Most rapid tests come in a two-pack. Take one shortly after your symptoms start, and save the other for 24-48 hours after the first, Butler-Wu says, following the package instructions carefully.
And, she says, don’t “randomly start swabbing various things” like your throat unless that’s what the test actually calls for (in theory, it’s possible that drinking acidic substances like coffee or soda could lead to false positive throat swabs.)
PCR tests can detect the virus earlier, but experts still recommend waiting a few days
In general, higher-quality PCR lab tests for COVID-19 (also known as molecular tests) pick up lower levels of the virus more readily than rapids do.
That means they can detect the virus earlier in the course of your infection — generally, they can turn positive about a day before a rapid test.
Still, it’s best to wait several days after an exposure for your PCR, too, to really ensure an accurate result.
“If you’re doing a PCR and you do it at day five, that’s pretty good,” Butler-Wu said.
Because of their enhanced viral sensitivity to the virus’s genetic material, PCR tests will remain positive far longer than rapids do during the course of an infection, and they may continue to detect the virus for several weeks after a person feels better.
“People like to say it’s a ‘false positive,’ but it’s not a false positive,” Butler-Wu said of the long tail on PCR test positivity. “You had the virus at some point — we’re still detecting remnants of it in a way that we don’t detect with the [rapid] antigen test.”

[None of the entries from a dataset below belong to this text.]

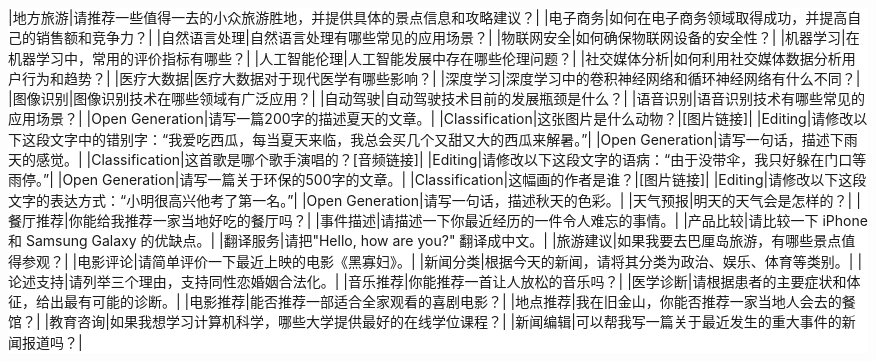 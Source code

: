 |地方旅游|请推荐一些值得一去的小众旅游胜地，并提供具体的景点信息和攻略建议？|
|电子商务|如何在电子商务领域取得成功，并提高自己的销售额和竞争力？|
|自然语言处理|自然语言处理有哪些常见的应用场景？|
|物联网安全|如何确保物联网设备的安全性？|
|机器学习|在机器学习中，常用的评价指标有哪些？|
|人工智能伦理|人工智能发展中存在哪些伦理问题？|
|社交媒体分析|如何利用社交媒体数据分析用户行为和趋势？|
|医疗大数据|医疗大数据对于现代医学有哪些影响？|
|深度学习|深度学习中的卷积神经网络和循环神经网络有什么不同？|
|图像识别|图像识别技术在哪些领域有广泛应用？|
|自动驾驶|自动驾驶技术目前的发展瓶颈是什么？|
|语音识别|语音识别技术有哪些常见的应用场景？|
|Open Generation|请写一篇200字的描述夏天的文章。|
|Classification|这张图片是什么动物？|[图片链接]|
|Editing|请修改以下这段文字中的错别字：“我爱吃西瓜，每当夏天来临，我总会买几个又甜又大的西瓜来解暑。”|
|Open Generation|请写一句话，描述下雨天的感觉。|
|Classification|这首歌是哪个歌手演唱的？[音频链接]|
|Editing|请修改以下这段文字的语病：“由于没带伞，我只好躲在门口等雨停。”|
|Open Generation|请写一篇关于环保的500字的文章。|
|Classification|这幅画的作者是谁？|[图片链接]|
|Editing|请修改以下这段文字的表达方式：“小明很高兴他考了第一名。”|
|Open Generation|请写一句话，描述秋天的色彩。|
|天气预报|明天的天气会是怎样的？|
|餐厅推荐|你能给我推荐一家当地好吃的餐厅吗？|
|事件描述|请描述一下你最近经历的一件令人难忘的事情。|
|产品比较|请比较一下 iPhone 和 Samsung Galaxy 的优缺点。|
|翻译服务|请把"Hello, how are you?" 翻译成中文。|
|旅游建议|如果我要去巴厘岛旅游，有哪些景点值得参观？|
|电影评论|请简单评价一下最近上映的电影《黑寡妇》。|
|新闻分类|根据今天的新闻，请将其分类为政治、娱乐、体育等类别。|
|论述支持|请列举三个理由，支持同性恋婚姻合法化。|
|音乐推荐|你能推荐一首让人放松的音乐吗？|
|医学诊断|请根据患者的主要症状和体征，给出最有可能的诊断。|
|电影推荐|能否推荐一部适合全家观看的喜剧电影？|
|地点推荐|我在旧金山，你能否推荐一家当地人会去的餐馆？|
|教育咨询|如果我想学习计算机科学，哪些大学提供最好的在线学位课程？|
|新闻编辑|可以帮我写一篇关于最近发生的重大事件的新闻报道吗？| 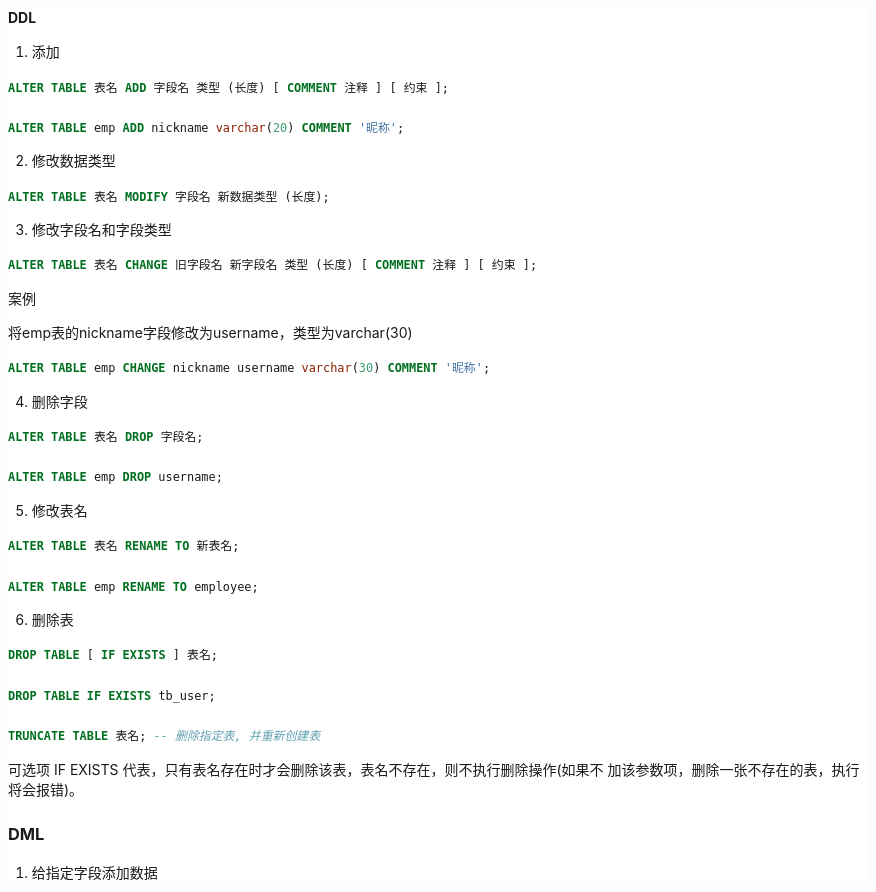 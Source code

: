 **DDL**

1. 添加

```sql
ALTER TABLE 表名 ADD 字段名 类型 (长度) [ COMMENT 注释 ] [ 约束 ];

ALTER TABLE emp ADD nickname varchar(20) COMMENT '昵称';
```

2. 修改数据类型

```sql
ALTER TABLE 表名 MODIFY 字段名 新数据类型 (长度);
```

3. 修改字段名和字段类型

```SQL
ALTER TABLE 表名 CHANGE 旧字段名 新字段名 类型 (长度) [ COMMENT 注释 ] [ 约束 ];
```

案例

将emp表的nickname字段修改为username，类型为varchar(30)

```sql
ALTER TABLE emp CHANGE nickname username varchar(30) COMMENT '昵称';
```

4. 删除字段

```sql
ALTER TABLE 表名 DROP 字段名;

ALTER TABLE emp DROP username;
```

5. 修改表名

```sql
ALTER TABLE 表名 RENAME TO 新表名;

ALTER TABLE emp RENAME TO employee;
```

6. 删除表

```sql
DROP TABLE [ IF EXISTS ] 表名;

DROP TABLE IF EXISTS tb_user;

TRUNCATE TABLE 表名; -- 删除指定表, 并重新创建表
```

可选项 IF EXISTS 代表，只有表名存在时才会删除该表，表名不存在，则不执行删除操作(如果不 加该参数项，删除一张不存在的表，执行将会报错)。

### **DML**

1. 给指定字段添加数据
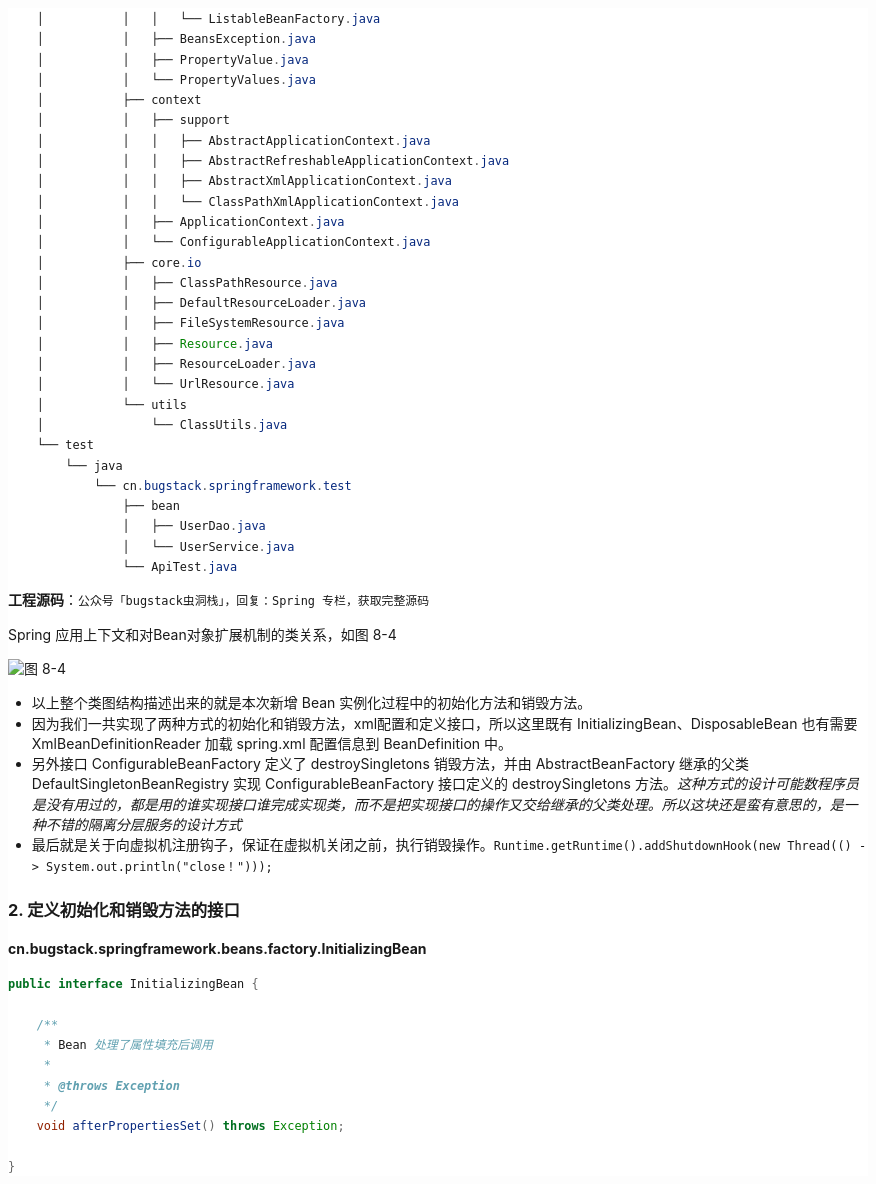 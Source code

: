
 ```java
    │           │   │   └── ListableBeanFactory.java
    │           │   ├── BeansException.java
    │           │   ├── PropertyValue.java
    │           │   └── PropertyValues.java 
    │           ├── context
    │           │   ├── support
    │           │   │   ├── AbstractApplicationContext.java 
    │           │   │   ├── AbstractRefreshableApplicationContext.java 
    │           │   │   ├── AbstractXmlApplicationContext.java 
    │           │   │   └── ClassPathXmlApplicationContext.java 
    │           │   ├── ApplicationContext.java 
    │           │   └── ConfigurableApplicationContext.java
    │           ├── core.io
    │           │   ├── ClassPathResource.java 
    │           │   ├── DefaultResourceLoader.java 
    │           │   ├── FileSystemResource.java 
    │           │   ├── Resource.java 
    │           │   ├── ResourceLoader.java 
    │           │   └── UrlResource.java
    │           └── utils
    │               └── ClassUtils.java
    └── test
        └── java
            └── cn.bugstack.springframework.test
                ├── bean
                │   ├── UserDao.java
                │   └── UserService.java
                └── ApiTest.java
```

**工程源码**：`公众号「bugstack虫洞栈」，回复：Spring 专栏，获取完整源码`

Spring 应用上下文和对Bean对象扩展机制的类关系，如图 8-4

![图 8-4](https://bugstack.cn/assets/images/spring/spring-8-04.png)

- 以上整个类图结构描述出来的就是本次新增 Bean 实例化过程中的初始化方法和销毁方法。
- 因为我们一共实现了两种方式的初始化和销毁方法，xml配置和定义接口，所以这里既有 InitializingBean、DisposableBean 也有需要 XmlBeanDefinitionReader 加载 spring.xml 配置信息到 BeanDefinition 中。
- 另外接口 ConfigurableBeanFactory 定义了 destroySingletons 销毁方法，并由 AbstractBeanFactory 继承的父类 DefaultSingletonBeanRegistry 实现 ConfigurableBeanFactory 接口定义的 destroySingletons 方法。*这种方式的设计可能数程序员是没有用过的，都是用的谁实现接口谁完成实现类，而不是把实现接口的操作又交给继承的父类处理。所以这块还是蛮有意思的，是一种不错的隔离分层服务的设计方式*     
- 最后就是关于向虚拟机注册钩子，保证在虚拟机关闭之前，执行销毁操作。`Runtime.getRuntime().addShutdownHook(new Thread(() -> System.out.println("close！")));` 

### 2. 定义初始化和销毁方法的接口

**cn.bugstack.springframework.beans.factory.InitializingBean**

```java
public interface InitializingBean {

    /**
     * Bean 处理了属性填充后调用
     * 
     * @throws Exception
     */
    void afterPropertiesSet() throws Exception;

}
```
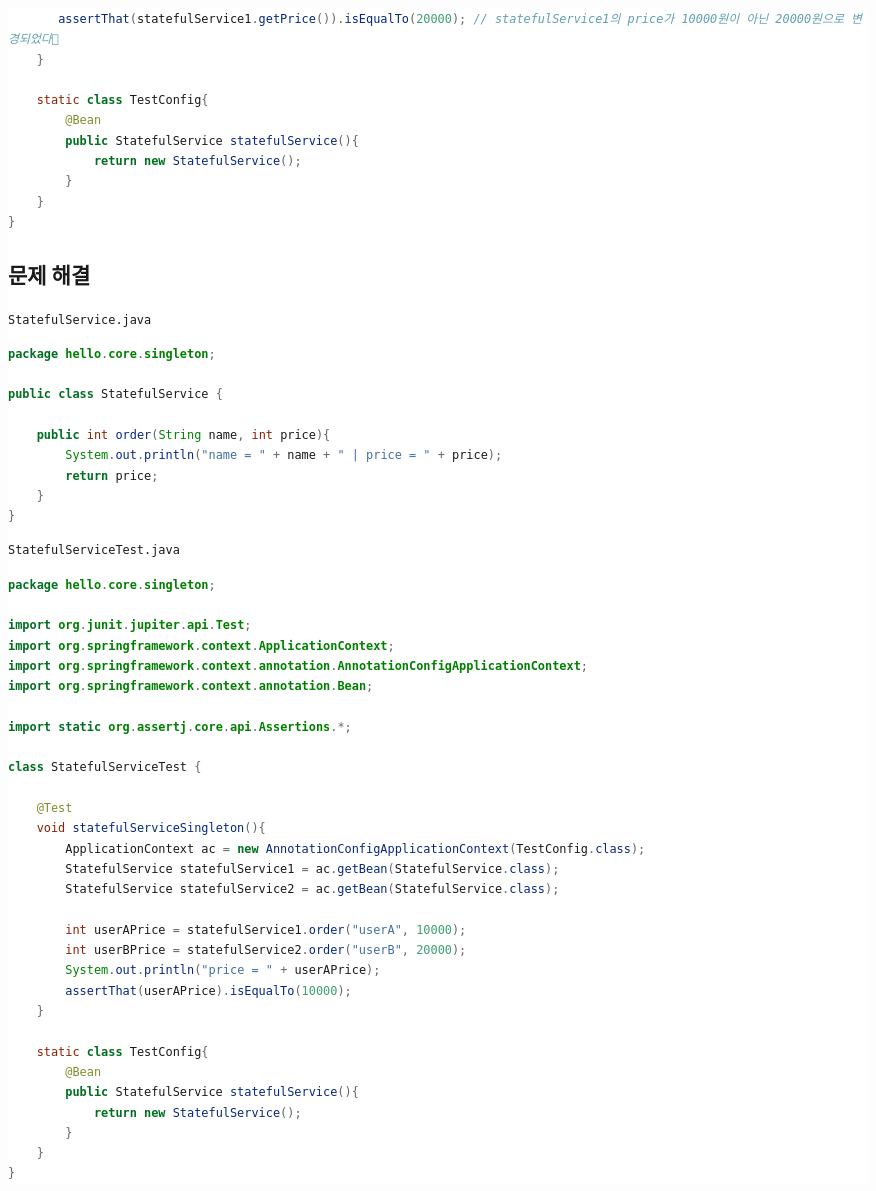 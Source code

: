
 ```java
       assertThat(statefulService1.getPrice()).isEqualTo(20000); // statefulService1의 price가 10000원이 아닌 20000원으로 변경되었다🥵
    }

    static class TestConfig{
        @Bean
        public StatefulService statefulService(){
            return new StatefulService();
        }
    }
}

```

## 문제 해결

`StatefulService.java`
```java
package hello.core.singleton;

public class StatefulService {

    public int order(String name, int price){
        System.out.println("name = " + name + " | price = " + price);
        return price;
    }
}
```

`StatefulServiceTest.java`
```java
package hello.core.singleton;

import org.junit.jupiter.api.Test;
import org.springframework.context.ApplicationContext;
import org.springframework.context.annotation.AnnotationConfigApplicationContext;
import org.springframework.context.annotation.Bean;

import static org.assertj.core.api.Assertions.*;

class StatefulServiceTest {

    @Test
    void statefulServiceSingleton(){
        ApplicationContext ac = new AnnotationConfigApplicationContext(TestConfig.class);
        StatefulService statefulService1 = ac.getBean(StatefulService.class);
        StatefulService statefulService2 = ac.getBean(StatefulService.class);

        int userAPrice = statefulService1.order("userA", 10000);
        int userBPrice = statefulService2.order("userB", 20000);
        System.out.println("price = " + userAPrice);
        assertThat(userAPrice).isEqualTo(10000);
    }

    static class TestConfig{
        @Bean
        public StatefulService statefulService(){
            return new StatefulService();
        }
    }
}
```
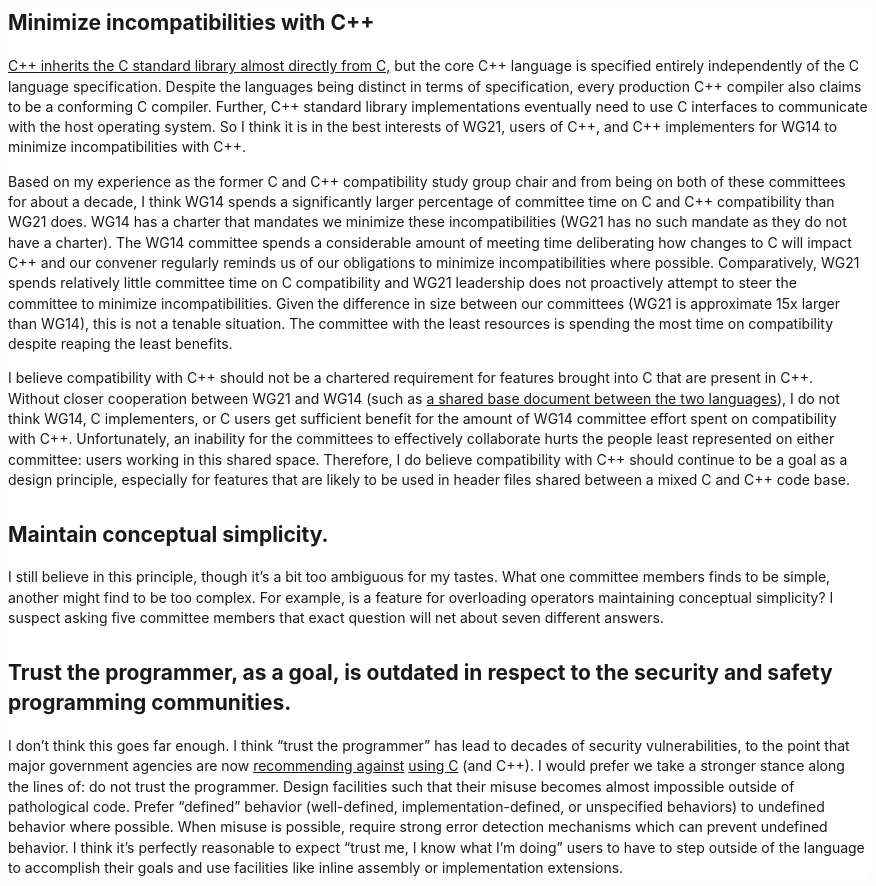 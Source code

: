 ## Minimize incompatibilities with C++

[C++ inherits the C standard library almost directly from C,](https://eel.is/c++draft/library.c#2) but the core C++ language is specified entirely independently of the C language specification. Despite the languages being distinct in terms of specification, every production C++ compiler also claims to be a conforming C compiler. Further, C++ standard library implementations eventually need to use C interfaces to communicate with the host operating system. So I think it is in the best interests of WG21, users of C++, and C++ implementers for WG14 to minimize incompatibilities with C++.

Based on my experience as the former C and C++ compatibility study group chair and from being on both of these committees for about a decade, I think WG14 spends a significantly larger percentage of committee time on C and C++ compatibility than WG21 does. WG14 has a charter that mandates we minimize these incompatibilities (WG21 has no such mandate as they do not have a charter). The WG14 committee spends a considerable amount of meeting time deliberating how changes to C will impact C++ and our convener regularly reminds us of our obligations to minimize incompatibilities where possible. Comparatively, WG21 spends relatively little committee time on C compatibility and WG21 leadership does not proactively attempt to steer the committee to minimize incompatibilities. Given the difference in size between our committees (WG21 is approximate 15x larger than WG14), this is not a tenable situation. The committee with the least resources is spending the most time on compatibility despite reaping the least benefits.

I believe compatibility with C++ should not be a chartered requirement for features brought into C that are present in C++. Without closer cooperation between WG21 and WG14 (such as [a shared base document between the two languages](https://www.open-std.org/jtc1/sc22/wg14/www/docs/n2644.pdf)), I do not think WG14, C implementers, or C users get sufficient benefit for the amount of WG14 committee effort spent on compatibility with C++. Unfortunately, an inability for the committees to effectively collaborate hurts the people least represented on either committee: users working in this shared space. Therefore, I do believe compatibility with C++ should continue to be a goal as a design principle, especially for features that are likely to be used in header files shared between a mixed C and C++ code base.

## Maintain conceptual simplicity.

I still believe in this principle, though it’s a bit too ambiguous for my tastes. What one committee members finds to be simple, another might find to be too complex. For example, is a feature for overloading operators maintaining conceptual simplicity? I suspect asking five committee members that exact question will net about seven different answers.

## Trust the programmer, as a goal, is outdated in respect to the security and safety programming communities.

I don’t think this goes far enough. I think “trust the programmer” has lead to decades of security vulnerabilities, to the point that major government agencies are now [recommending against](https://media.defense.gov/2022/Nov/10/2003112742/-1/-1/0/CSI_SOFTWARE_MEMORY_SAFETY.PDF) [using C](https://advocacy.consumerreports.org/wp-content/uploads/2023/01/Memory-Safety-Convening-Report-1-1.pdf) (and C++). I would prefer we take a stronger stance along the lines of: do not trust the programmer. Design facilities such that their misuse becomes almost impossible outside of pathological code. Prefer “defined” behavior (well-defined, implementation-defined, or unspecified behaviors) to undefined behavior where possible. When misuse is possible, require strong error detection mechanisms which can prevent undefined behavior. I think it’s perfectly reasonable to expect “trust me, I know what I’m doing” users to have to step outside of the language to accomplish their goals and use facilities like inline assembly or implementation extensions.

If you’re planning to mingle, rapid test just as you arrive, not hours before
Scientists are still zeroing in on when people are most likely to be infectious during the course of their Omicron illnesses. In the meantime, experts stress an old-fashioned, common sense approach to disease prevention is best, with this highly transmissible variant on the loose.
“For the holidays, if you’re symptomatic, just don’t go,” Mina said. “Always assume a symptomatic person’s positive.”
Remember, getting a negative test right before an event can’t protect you from the virus while you’re there.
“It only takes one person to enter into a party and infect a lot of people,” Mina said, recommending cutting down on holiday travel this year if you can (he’s not flying), and keeping any gatherings you do have small. “Me testing negative before I walk into a party is not going to help me not become positive if somebody’s breathing on me in that party [who has COVID-19].”
Butler-Wu agrees that getting a negative test doesn’t ever mean you’re 100% safe.
“It’s not an infectiousness test,” she said. A rapid test shows you “what’s going on in your nose at that moment,” but many other factors, including the immune status of both the infected and infecting person, ventilation, vaccination, and duration of exposure, can all play a role in how well the disease spreads.
‘One layer of reducing risk’
The good news is that so far, rapid antigen tests seem to identify the new variant well, when timed right. Rapid tests home in on the coronavirus’s neucleocapsid protein, which has just four mutations with Omicron. Early indications from the Food and Drug Administration indicate rapid antigen tests are decent at detecting all of the currently circulating coronavirus variants, but rapids aren’t perfect.
“It needs to be seen as one layer of reducing risk, rather than it being the layer that eliminates risk, which is sometimes, unfortunately, how I think it’s portrayed,” Butler-Wu said.
Early studies from the UK back up what the FDA has found so far, suggesting rapid tests do what they were designed to for Omicron. Still, they have to be taken at the right time, and ideally, performed multiple times over the course of a few days (right when a person’s viral load is highest) for the very best results.
“What we’re seeing is on a per viral particle basis, the rapid tests are working as well today as they did with Delta,” Mina said.